#29 Saying It Isn’t So About Reverse Mortgages
You’ll Saddle Heirs with Debt
Four years in, you continue to reap the benefits of the saving and planning you’d done in preparation for retirement. With travel restrictions finally beginning to ease, you’ve decided to plan some cross-country family visits and at least one jaunt abroad. To raise the extra discretionary cash, you’ve been exploring the possibility of freeing up equity in your home by applying for a reverse mortgage. You like the idea of having a line of credit to draw on without needing to make decisions as to which investment account to liquidate each time you finance a trip (or concern yourself with generating capital gains tax).
With both your children self sufficient, you don’t anticipate either needing your financial help. On the other hand, as a parent, you’d never want to impose a financial burden on your children. Since you’re hoping to spend the rest of your life in this home, using the equity you’ve built up sounds like a solid plan. But then, an article you read on reverse mortgage loans seemed to imply that, as the interest on a reverse mortgage loan builds over the years, you could end up with your children having to repay your loan for much more than the house itself is worth.

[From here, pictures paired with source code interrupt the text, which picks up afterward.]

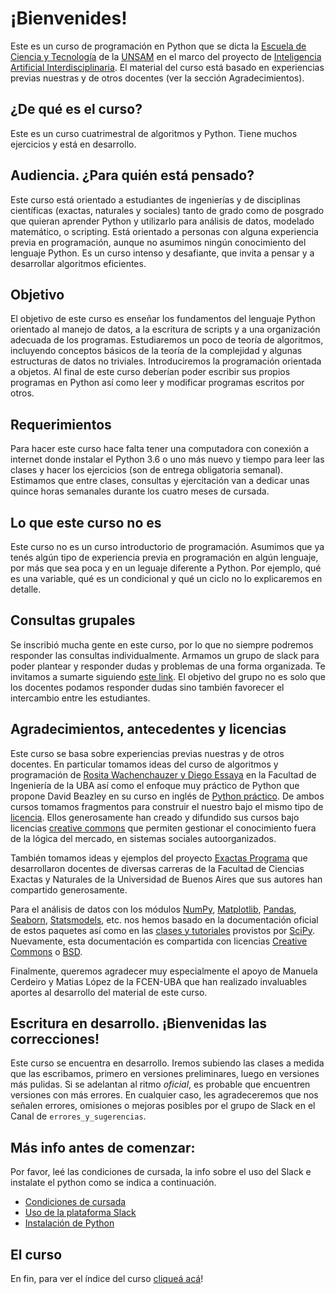 # ¡Bienvenides!

Este es un curso de programación en Python que se dicta la [Escuela de Ciencia y Tecnología](http://www.unsam.edu.ar/escuelas/ciencia/) de la [UNSAM](https://www.unsam.edu.ar/) en el marco del proyecto de [Inteligencia Artificial Interdisciplinaria](http://noticias.unsam.edu.ar/2019/09/16/la-unsam-piensa-la-inteligencia-artificial-interdisciplinaria/). El material del curso está basado en experiencias previas nuestras y de otros docentes (ver la sección Agradecimientos).

## ¿De qué es el curso?

Este es un curso cuatrimestral de algoritmos y Python. Tiene muchos ejercicios y está en desarrollo.

## Audiencia. ¿Para quién está pensado?

Este curso está orientado a estudiantes de ingenierías y de disciplinas científicas (exactas, naturales y sociales) tanto de grado como de posgrado que quieran aprender Python y utilizarlo para análisis de datos, modelado matemático, o scripting. Está orientado a personas con alguna experiencia previa en programación, aunque no asumimos ningún conocimiento del lenguaje Python. Es un curso intenso y desafiante, que invita a pensar y a desarrollar algoritmos eficientes.

## Objetivo

El objetivo de este curso es enseñar los fundamentos del lenguaje Python orientado al manejo de datos, a la escritura de scripts y a una organización adecuada de los programas. Estudiaremos un poco de teoría de algoritmos, incluyendo conceptos básicos de la teoría de la complejidad y algunas estructuras de datos no triviales. Introduciremos la programación orientada a objetos. Al final de este curso deberían poder escribir sus propios programas en Python así como leer y modificar programas escritos por otros.

## Requerimientos

Para hacer este curso hace falta tener una computadora con conexión a internet donde instalar el Python 3.6 o uno más nuevo y tiempo para leer las clases y hacer los ejercicios (son de entrega obligatoria semanal). Estimamos que entre clases, consultas y ejercitación van a dedicar unas quince horas semanales durante los cuatro meses de cursada. 

## Lo que este curso no es

Este curso no es un curso introductorio de programación. Asumimos que ya tenés algún tipo de experiencia previa en programación en algún lenguaje, por más que sea poca y en un leguaje diferente a Python. Por ejemplo, qué es una variable, qué es un condicional y qué un ciclo no lo explicaremos en detalle.

## Consultas grupales

Se inscribió mucha gente en este curso, por lo que no siempre podremos responder las consultas individualmente. Armamos un grupo de slack para poder plantear y responder dudas y problemas de una forma organizada. Te invitamos a sumarte siguiendo [este link](./Slack.md#grupo-de-slack---información-y-consultas). El objetivo del grupo no es solo que los docentes podamos responder dudas sino también favorecer el intercambio entre les estudiantes.

## Agradecimientos, antecedentes y licencias

Este curso se basa sobre experiencias previas nuestras y de otros docentes. En particular tomamos ideas del curso de algoritmos y programación de [Rosita Wachenchauzer y Diego Essaya](https://algoritmos1rw.ddns.net/) en la Facultad de Ingeniería de la UBA así como el enfoque muy práctico de Python que propone David Beazley en su curso en inglés de [Python práctico](https://github.com/dabeaz-course/practical-python). De ambos cursos tomamos fragmentos para construir el nuestro bajo el mismo tipo de [licencia](./LICENSE.md). Ellos generosamente han creado y difundido sus cursos bajo licencias [creative commons](http://www.creativecommons.org.ar/) que permiten gestionar el conocimiento fuera de la lógica del mercado, en sistemas sociales autoorganizados.

También tomamos ideas y ejemplos del proyecto [Exactas Programa](http://exactasprograma.exactas.uba.ar/) que desarrollaron docentes de diversas carreras de la Facultad de Ciencias Exactas y Naturales de la Universidad de Buenos Aires que sus autores han compartido generosamente. 

Para el análisis de datos con los módulos [NumPy](https://numpy.org/doc/), [Matplotlib](https://matplotlib.org/contents.html), [Pandas](https://pandas.pydata.org/pandas-docs/stable/), [Seaborn](http://seaborn.pydata.org/), [Statsmodels](https://www.statsmodels.org/stable/user-guide.html), etc. nos hemos basado en la documentación oficial de estos paquetes así como en las [clases y tutoriales](https://scipy-lectures.org/index.html) provistos por [SciPy](https://www.scipy.org/). Nuevamente, esta documentación es compartida con licencias [Creative Commons](https://es.wikipedia.org/wiki/Licencias_Creative_Commons) o [BSD](https://es.wikipedia.org/wiki/Licencia_BSD).

Finalmente, queremos agradecer muy especialmente el apoyo de Manuela Cerdeiro y Matias López de la FCEN-UBA que han realizado invaluables aportes al desarrollo del material de este curso.

## Escritura en desarrollo. ¡Bienvenidas las correcciones!
Este curso se encuentra en desarrollo. Iremos subiendo las clases a medida que las escribamos, primero en versiones preliminares, luego en versiones más pulidas. Si se adelantan al ritmo *oficial*, es probable que encuentren versiones con más errores. En cualquier caso, les agradeceremos que nos señalen errores, omisiones o mejoras posibles por el grupo de Slack en el Canal de `errores_y_sugerencias`.

## Más info antes de comenzar:
Por favor, leé las condiciones de cursada, la info sobre el uso del Slack e instalate el python como se indica a continuación.
* [Condiciones de cursada](./Cursada.md#condiciones-de-cursada)
* [Uso de la plataforma Slack](https://github.com/python-unsam/Programacion_en_Python_UNSAM/blob/master/Notas/Slack.md#grupo-de-slack---informaci%C3%B3n-y-consultas)
* [Instalación de Python](./Instalacion.md#instalación-del-software-y-organización-interna-del-curso)

## El curso
En fin, para ver el índice del curso [cliqueá acá](./Contenidos.md#curso-de-programación-en-python)!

HECMs (Home Equity Conversion Mortgages) were created specifically to allow for retirees like yourself to tap into the equity of their homes to help supplement and enrich their finances. Neither you nor your heirs can be “saddled with debt” by an FHA-approved reverse mortgage, because, at the point at which you depart the home or upon your death, no one can be held liable for any more money than the appraised value of the home at the time. Yes, even if the amount you’ve drawn out of the reverse mortgage line of credit exceeds the value of the home, your children can choose to give back the house to the lender, or keep it by paying 95% of the mortgage balance!
Far from saddling heirs with debt, a reverse mortgage is all about using your own assets to enhance your own retirement lifestyle.